Almost half of COVID-positive residents (n = 21, 47.7%) died during the first outbreak. Mortality was lower during this period amongst the COVID-negative (n = 1, 6.7%) and the not-tested residents (n = 2, 22.2%). Regarding the nine clinically suspect residents: all died within a couple of days of becoming severely ill.
During the period after the first outbreak, a total of 30 residents died: 23 (52.2%) within the COVID-positive group, 4 (28.6%) within the test-negative group, and 3 (3.33%) within the not-tested group.
Multiple logistic regression analysis (Table 3) revealed that both being COVID-positive (OR 8.2, 95% CI 1.6–41.9; p = 0.012) and suffering from multimorbidity (OR 7.3, 95% CI 1.5–34.4; p = 0.012) independently increased mortality risk during the first wave.

Vaccinations and Multi-Infections

The surviving residents (n = 39) were offered their first vaccination on 3 February 2021. A total of 34 residents (87.2%) were vaccinated.
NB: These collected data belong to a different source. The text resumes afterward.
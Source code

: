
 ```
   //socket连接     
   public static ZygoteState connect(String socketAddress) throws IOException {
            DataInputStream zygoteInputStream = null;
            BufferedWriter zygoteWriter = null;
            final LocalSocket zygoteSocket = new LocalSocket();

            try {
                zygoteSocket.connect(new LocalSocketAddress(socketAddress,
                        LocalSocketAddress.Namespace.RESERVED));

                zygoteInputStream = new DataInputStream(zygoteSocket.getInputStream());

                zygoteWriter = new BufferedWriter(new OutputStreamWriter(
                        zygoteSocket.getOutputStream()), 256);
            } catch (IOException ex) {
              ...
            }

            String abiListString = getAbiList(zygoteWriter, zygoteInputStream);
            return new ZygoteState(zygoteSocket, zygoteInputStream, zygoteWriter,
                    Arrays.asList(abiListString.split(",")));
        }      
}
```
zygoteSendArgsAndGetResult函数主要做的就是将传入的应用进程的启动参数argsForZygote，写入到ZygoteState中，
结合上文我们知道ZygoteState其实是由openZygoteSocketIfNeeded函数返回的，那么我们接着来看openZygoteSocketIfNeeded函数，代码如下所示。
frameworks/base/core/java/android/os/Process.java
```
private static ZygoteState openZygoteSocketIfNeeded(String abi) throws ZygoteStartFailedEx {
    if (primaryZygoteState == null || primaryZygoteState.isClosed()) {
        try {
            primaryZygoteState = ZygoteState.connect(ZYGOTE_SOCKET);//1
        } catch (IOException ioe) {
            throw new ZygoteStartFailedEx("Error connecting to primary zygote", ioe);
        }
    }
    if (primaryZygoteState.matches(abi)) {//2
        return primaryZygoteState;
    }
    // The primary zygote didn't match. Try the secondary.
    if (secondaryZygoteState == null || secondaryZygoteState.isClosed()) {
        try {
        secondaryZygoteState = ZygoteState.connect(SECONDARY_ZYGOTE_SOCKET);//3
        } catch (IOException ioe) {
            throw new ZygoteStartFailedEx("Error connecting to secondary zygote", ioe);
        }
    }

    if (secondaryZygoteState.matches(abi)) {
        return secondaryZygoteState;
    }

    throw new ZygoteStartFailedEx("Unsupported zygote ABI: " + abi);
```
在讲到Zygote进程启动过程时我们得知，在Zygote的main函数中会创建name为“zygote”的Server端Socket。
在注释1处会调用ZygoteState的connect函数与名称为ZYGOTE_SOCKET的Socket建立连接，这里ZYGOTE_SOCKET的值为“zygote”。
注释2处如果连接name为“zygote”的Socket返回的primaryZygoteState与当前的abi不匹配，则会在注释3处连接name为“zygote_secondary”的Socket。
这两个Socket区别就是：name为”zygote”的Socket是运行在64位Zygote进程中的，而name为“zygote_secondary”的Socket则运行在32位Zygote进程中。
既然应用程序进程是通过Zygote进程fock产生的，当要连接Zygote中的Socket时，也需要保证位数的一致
Five residents remained unvaccinated because they and/or their representatives refused vaccination. The first repeat vaccination took place on 9 December 2021, which was received by 26 (86.7%) of the remaining 30 residents.
During the study period, two residents were infected by COVID-19 twice. They were male, 68 and 92 years old, and became re-infected in December 2021 and February 2022, respectively. Both residents suffered from mild symptoms. Due to the preferences of the relatives, one of these residents had not been vaccinated, the other one had been vaccinated three times by the time of their re-infection.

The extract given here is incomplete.